SOURCE MATERIAL:
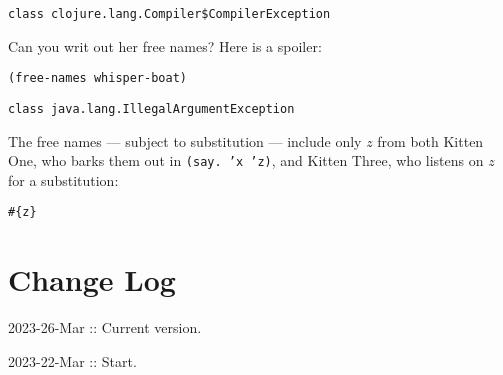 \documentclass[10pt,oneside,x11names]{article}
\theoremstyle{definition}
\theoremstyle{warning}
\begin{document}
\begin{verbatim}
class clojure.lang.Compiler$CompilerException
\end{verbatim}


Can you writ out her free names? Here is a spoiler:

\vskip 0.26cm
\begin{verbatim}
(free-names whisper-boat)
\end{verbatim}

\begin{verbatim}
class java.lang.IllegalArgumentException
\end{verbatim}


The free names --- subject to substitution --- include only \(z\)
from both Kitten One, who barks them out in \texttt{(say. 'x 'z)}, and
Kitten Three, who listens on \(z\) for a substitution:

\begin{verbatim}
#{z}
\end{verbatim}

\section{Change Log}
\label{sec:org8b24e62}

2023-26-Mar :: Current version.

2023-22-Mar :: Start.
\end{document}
--
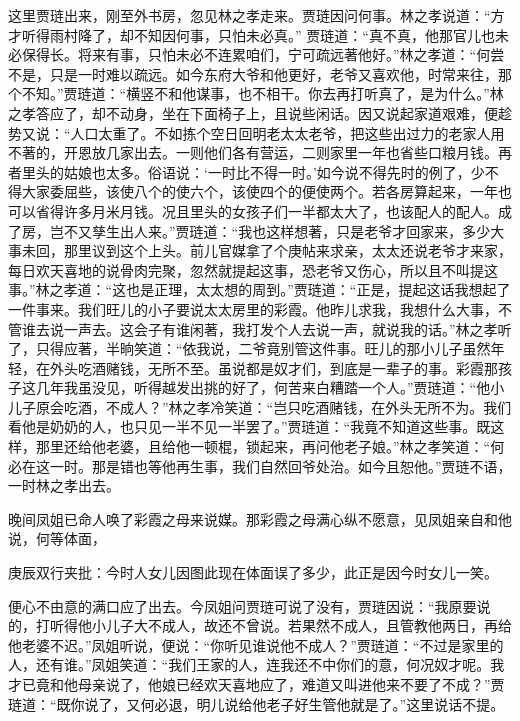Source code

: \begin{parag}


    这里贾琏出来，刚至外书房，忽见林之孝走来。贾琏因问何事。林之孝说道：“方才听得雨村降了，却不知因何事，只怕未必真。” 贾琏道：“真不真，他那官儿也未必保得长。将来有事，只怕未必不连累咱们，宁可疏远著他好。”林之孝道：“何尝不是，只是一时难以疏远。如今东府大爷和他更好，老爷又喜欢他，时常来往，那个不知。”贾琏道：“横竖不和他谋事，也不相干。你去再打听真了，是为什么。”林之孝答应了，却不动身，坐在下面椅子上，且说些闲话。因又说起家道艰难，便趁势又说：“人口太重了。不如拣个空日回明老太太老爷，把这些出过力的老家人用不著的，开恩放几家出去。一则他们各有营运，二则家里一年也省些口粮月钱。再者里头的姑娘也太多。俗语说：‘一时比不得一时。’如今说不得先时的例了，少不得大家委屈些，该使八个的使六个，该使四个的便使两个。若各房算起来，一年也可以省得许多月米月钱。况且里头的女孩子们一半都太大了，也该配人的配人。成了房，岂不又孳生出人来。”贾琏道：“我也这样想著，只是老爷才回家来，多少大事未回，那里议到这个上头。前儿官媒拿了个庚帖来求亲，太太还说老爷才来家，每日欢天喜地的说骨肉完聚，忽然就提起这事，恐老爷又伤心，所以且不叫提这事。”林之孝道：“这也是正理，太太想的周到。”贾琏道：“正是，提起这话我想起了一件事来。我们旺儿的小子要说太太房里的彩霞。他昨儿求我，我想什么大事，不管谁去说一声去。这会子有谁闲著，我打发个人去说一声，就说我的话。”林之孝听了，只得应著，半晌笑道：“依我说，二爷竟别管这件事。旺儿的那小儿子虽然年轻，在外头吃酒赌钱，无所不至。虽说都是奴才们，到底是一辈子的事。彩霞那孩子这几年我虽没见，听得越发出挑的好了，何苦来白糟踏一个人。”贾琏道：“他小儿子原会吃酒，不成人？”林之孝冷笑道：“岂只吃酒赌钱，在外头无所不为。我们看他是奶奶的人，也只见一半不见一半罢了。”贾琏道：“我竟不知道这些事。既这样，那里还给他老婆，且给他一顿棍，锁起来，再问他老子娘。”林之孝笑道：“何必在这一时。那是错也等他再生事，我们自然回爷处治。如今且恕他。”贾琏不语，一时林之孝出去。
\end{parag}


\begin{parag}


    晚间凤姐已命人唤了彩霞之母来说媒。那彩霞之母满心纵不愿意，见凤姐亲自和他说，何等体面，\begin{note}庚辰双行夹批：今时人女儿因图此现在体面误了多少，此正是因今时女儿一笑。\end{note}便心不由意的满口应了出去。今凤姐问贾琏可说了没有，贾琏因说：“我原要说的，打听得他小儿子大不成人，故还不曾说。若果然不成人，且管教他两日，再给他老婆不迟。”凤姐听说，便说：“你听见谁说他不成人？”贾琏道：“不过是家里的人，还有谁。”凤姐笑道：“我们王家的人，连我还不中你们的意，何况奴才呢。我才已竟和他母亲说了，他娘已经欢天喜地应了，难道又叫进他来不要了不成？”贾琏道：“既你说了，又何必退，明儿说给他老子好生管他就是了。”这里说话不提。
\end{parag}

INSTRUCTIONS TO FOLLOW:
Every line above carrying the word "Kitten" needs to be shown.

TASK RESULT:
from both Kitten One, who barks them out in \texttt{(say. 'x 'z)}, and
Kitten Three, who listens on \(z\) for a substitution:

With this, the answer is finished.